Речь об Александре Гольдштейне
Слушая этого невысокого, изящного человека в больших очках, аккуратного в одежде, движениях и выборе слов даже при нечаянном пятиминутном разговоре, какой случился у нас с Александром Гольдштейном единственный раз несколько лет назад в переходах Франкфуртской книжной ярмарки, трудно было соотнести его шелестящий голос с зашкаливающей температурой и какой-то родильной напряженностью, сейсмической вздыбленностью его прозы, а еще труднее – представить себе, до какой степени наперекор доставшемуся короткому времени он в этой прозе, этой прозой шел. Говорю «шел», поскольку Гольдштейн и в жизни, и в словесности – по крайней мере, для меня – был воплощенный homo viator, вечный номад, человек, не останавливающийся нигде и ни на чем.
Между тем, если говорить совсем коротко и потому, конечно же, огрубленно, девяностые и последовавшие за ними годы (имею в виду не только русскую словесность, но весь строй российской жизни) были, кажется, по преимуществу временем распада, осыпания, упрощения. Для одних в литературе это означало спуск на дно самой тривиальной занимательности, как будто бы единственного всеобщего языка, для других – шутовской хоровод, гротескную оперу нищих, маскарадный пир во время чумы, для третьих – минималистскую атомизацию слова, если не аскетический отказ от него целиком. Ни плыть по течению, ни выбирать место посуше Александр Гольдштейн не стал. Для него литературой, достойной так называться, была литература, осознавшая собственную невероятность и взявшаяся (каждый день наново берущаяся) «за то, с чем не справляется», как написал он в книге, ставшей для него последней. Едва ли не общепринятому тогда и по сей час российскому презрению к усложненности и ставке на понижение Гольдштейн противопоставил одинокий, столпнический культ утонченной сложности, искусство сопряжения. Он помнил, чем диктуется, питается и, в конце концов, оборачивается под нашими (и только ли нашими!) небесами пресловутая «простота», – муравьиным копошением людей без имени и лица, обнаженным до промерзлых костей барачно-лагерным бытом на глазах у всех. Чужим словом Зощенко. Ничьим и никаким словом Шаламова.
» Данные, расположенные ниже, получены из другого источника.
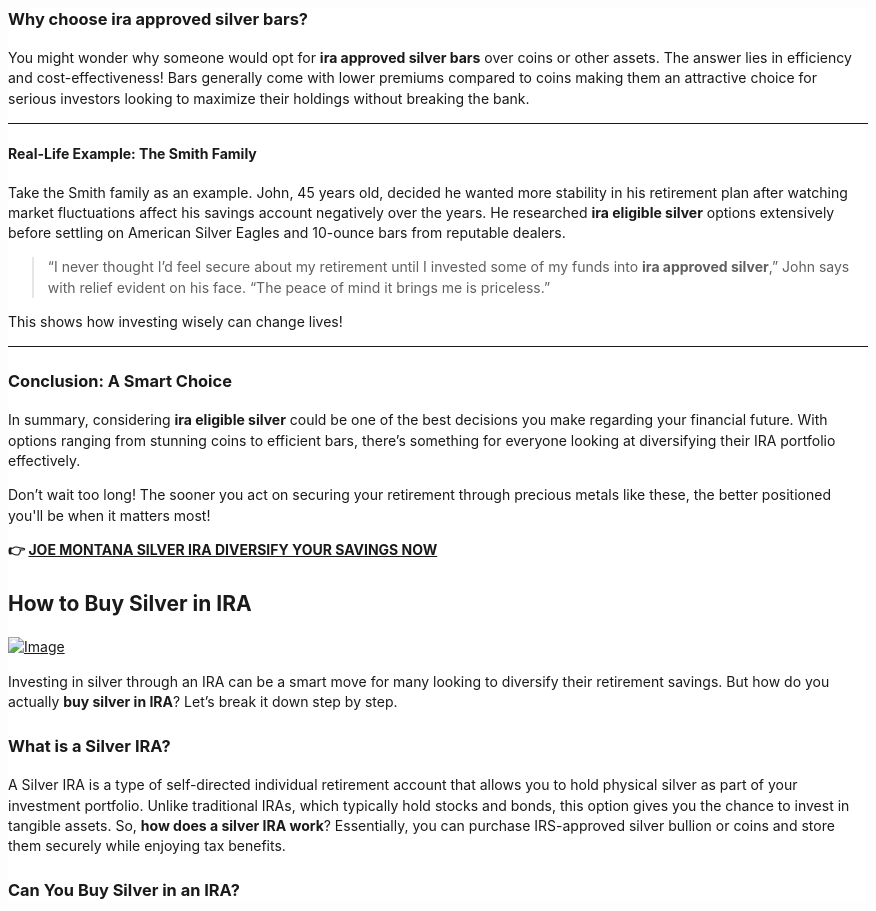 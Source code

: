 ### Why choose ira approved silver bars?

You might wonder why someone would opt for **ira approved silver bars** over coins or other assets. The answer lies in efficiency and cost-effectiveness! Bars generally come with lower premiums compared to coins making them an attractive choice for serious investors looking to maximize their holdings without breaking the bank.

---

#### Real-Life Example: The Smith Family

Take the Smith family as an example. John, 45 years old, decided he wanted more stability in his retirement plan after watching market fluctuations affect his savings account negatively over the years. He researched **ira eligible silver** options extensively before settling on American Silver Eagles and 10-ounce bars from reputable dealers.

> “I never thought I’d feel secure about my retirement until I invested some of my funds into **ira approved silver**,” John says with relief evident on his face. “The peace of mind it brings me is priceless.”

This shows how investing wisely can change lives!

---

### Conclusion: A Smart Choice

In summary, considering **ira eligible silver** could be one of the best decisions you make regarding your financial future. With options ranging from stunning coins to efficient bars, there’s something for everyone looking at diversifying their IRA portfolio effectively.

Don’t wait too long! The sooner you act on securing your retirement through precious metals like these, the better positioned you'll be when it matters most!



**👉 [JOE MONTANA SILVER IRA DIVERSIFY YOUR SAVINGS NOW](https://gchaffi.com/moWFdvUM)**

## How to Buy Silver in IRA

[![Image](https://apmaffiliates.com/creatives/FINAL_230619_SilverIRA_Banners_300x600.jpg)](https://gchaffi.com/moWFdvUM)

Investing in silver through an IRA can be a smart move for many looking to diversify their retirement savings. But how do you actually **buy silver in IRA**? Let’s break it down step by step.

### What is a Silver IRA?

A Silver IRA is a type of self-directed individual retirement account that allows you to hold physical silver as part of your investment portfolio. Unlike traditional IRAs, which typically hold stocks and bonds, this option gives you the chance to invest in tangible assets. So, **how does a silver IRA work**? Essentially, you can purchase IRS-approved silver bullion or coins and store them securely while enjoying tax benefits.

### Can You Buy Silver in an IRA?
Глубоко, до интимности, связанный с эпохой модерна, но трезво понимая, что живет после крушения Вавилонской башни, Александр Гольдштейн взялся соединять, казалось, несоединимое: Европу и Восток, призрачный символизм Роденбаха и окровавленную Россию Артема Веселого, Лу Синя и Арто, Роберто Калассо и рабби Нахмана. Или, может быть, еще резче и безогляднее – слово и тело. Его влекло к несвоевременным и неуместным людям предела, к последним (а никогда не первым пришедшим на ум) словам. Результатом стало новое, небывалое по пропорции поэзии и правды, своего и чужого соматическое письмо его романов «Помни о Фамагусте» и «Спокойные поля». Предыдущий пример словесности такого замысла, масштаба и накала для меня – неимоверный и неприступный «Петербург» Андрея Белого.
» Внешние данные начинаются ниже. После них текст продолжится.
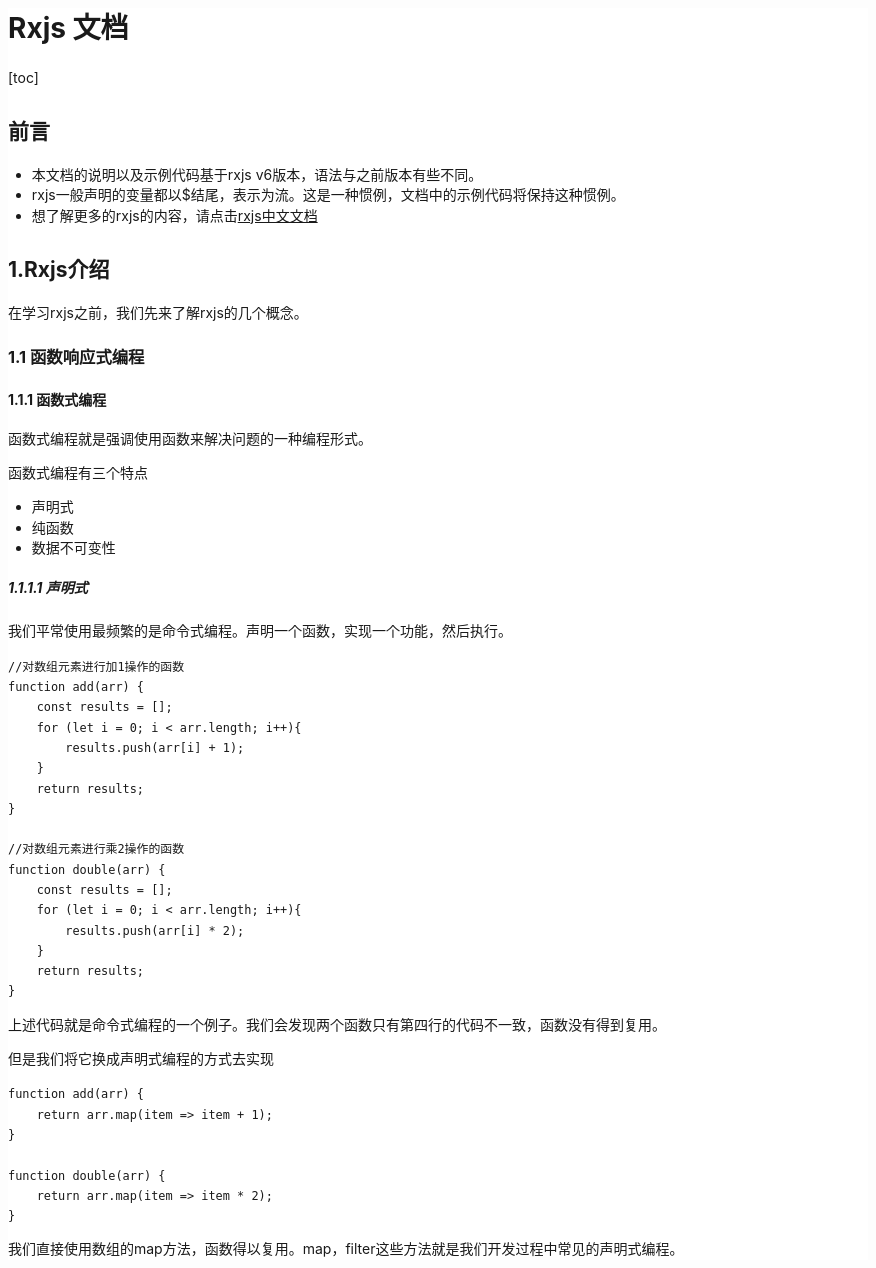 # Rxjs 文档

[toc]

## 前言

* 本文档的说明以及示例代码基于rxjs v6版本，语法与之前版本有些不同。
* rxjs一般声明的变量都以$结尾，表示为流。这是一种惯例，文档中的示例代码将保持这种惯例。
* 想了解更多的rxjs的内容，请点击[rxjs中文文档](https://cn.rx.js.org/)

## 1.Rxjs介绍

在学习rxjs之前，我们先来了解rxjs的几个概念。
 
### 1.1 函数响应式编程

#### 1.1.1 函数式编程


函数式编程就是强调使用函数来解决问题的一种编程形式。

函数式编程有三个特点

* 声明式
* 纯函数
* 数据不可变性

##### 1.1.1.1 声明式  

我们平常使用最频繁的是命令式编程。声明一个函数，实现一个功能，然后执行。  

```
//对数组元素进行加1操作的函数
function add(arr) {
    const results = [];
    for (let i = 0; i < arr.length; i++){ 
        results.push(arr[i] + 1);
    }
    return results;
}

//对数组元素进行乘2操作的函数
function double(arr) {
    const results = [];
    for (let i = 0; i < arr.length; i++){ 
        results.push(arr[i] * 2);
    }
    return results;
}
```
上述代码就是命令式编程的一个例子。我们会发现两个函数只有第四行的代码不一致，函数没有得到复用。

但是我们将它换成声明式编程的方式去实现  
```
function add(arr) {
    return arr.map(item => item + 1);
}

function double(arr) {
    return arr.map(item => item * 2);
}
```
我们直接使用数组的map方法，函数得以复用。map，filter这些方法就是我们开发过程中常见的声明式编程。
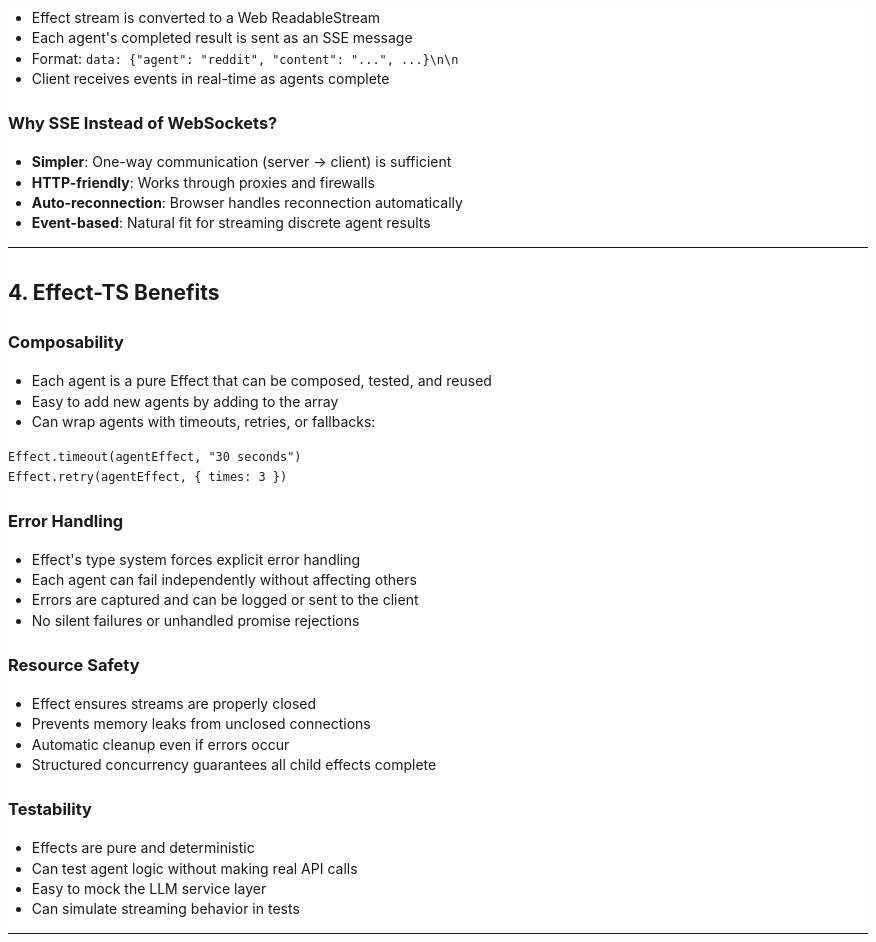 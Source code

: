 - Effect stream is converted to a Web ReadableStream
- Each agent's completed result is sent as an SSE message
- Format: `data: {"agent": "reddit", "content": "...", ...}\n\n`
- Client receives events in real-time as agents complete


### **Why SSE Instead of WebSockets?**

- **Simpler**: One-way communication (server → client) is sufficient
- **HTTP-friendly**: Works through proxies and firewalls
- **Auto-reconnection**: Browser handles reconnection automatically
- **Event-based**: Natural fit for streaming discrete agent results


---

## 4. Effect-TS Benefits

### **Composability**

- Each agent is a pure Effect that can be composed, tested, and reused
- Easy to add new agents by adding to the array
- Can wrap agents with timeouts, retries, or fallbacks:

```plaintext
Effect.timeout(agentEffect, "30 seconds")
Effect.retry(agentEffect, { times: 3 })
```




### **Error Handling**

- Effect's type system forces explicit error handling
- Each agent can fail independently without affecting others
- Errors are captured and can be logged or sent to the client
- No silent failures or unhandled promise rejections


### **Resource Safety**

- Effect ensures streams are properly closed
- Prevents memory leaks from unclosed connections
- Automatic cleanup even if errors occur
- Structured concurrency guarantees all child effects complete


### **Testability**

- Effects are pure and deterministic
- Can test agent logic without making real API calls
- Easy to mock the LLM service layer
- Can simulate streaming behavior in tests


---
Сам автор, говоря в нескольких интервью о собственных вкусах и о близкой ему современной словесности, вызывал к жизни понятия, которые головокружительно упраздняли друг друга и которые в сегодняшних разговорах о литературе, пожалуй, нечасто услышишь: «жизнь», «подлинность», «красота стиля». Он с деликатной непреклонностью вновь и вновь упрекал современников в «забвении поэтического языка», по-новому соединяя – воссоединяя – в своих алхимических опытах «сор» и «стихи», устное и письменное.
Уильям Фолкнер, говоря о своем поколении и меряя сверстников по «мощи их поражения» (а крах, по Фолкнеру, терпит каждый настоящий писатель), много раз ставил на первое место среди сверстников Томаса Вулфа. Беспримерное мужество этого писателя состояло для Фолкнера в том, чтобы подчиняться лишь одному – «яростному стремлению к абсолюту» – и «писать так, словно ему остается жить совсем немного»… Одна из глав книги Александра Гольдштейна «Спокойные поля» названа «Перечень невозможного». Таков его неразменный, бессрочный вклад в русскую словесность.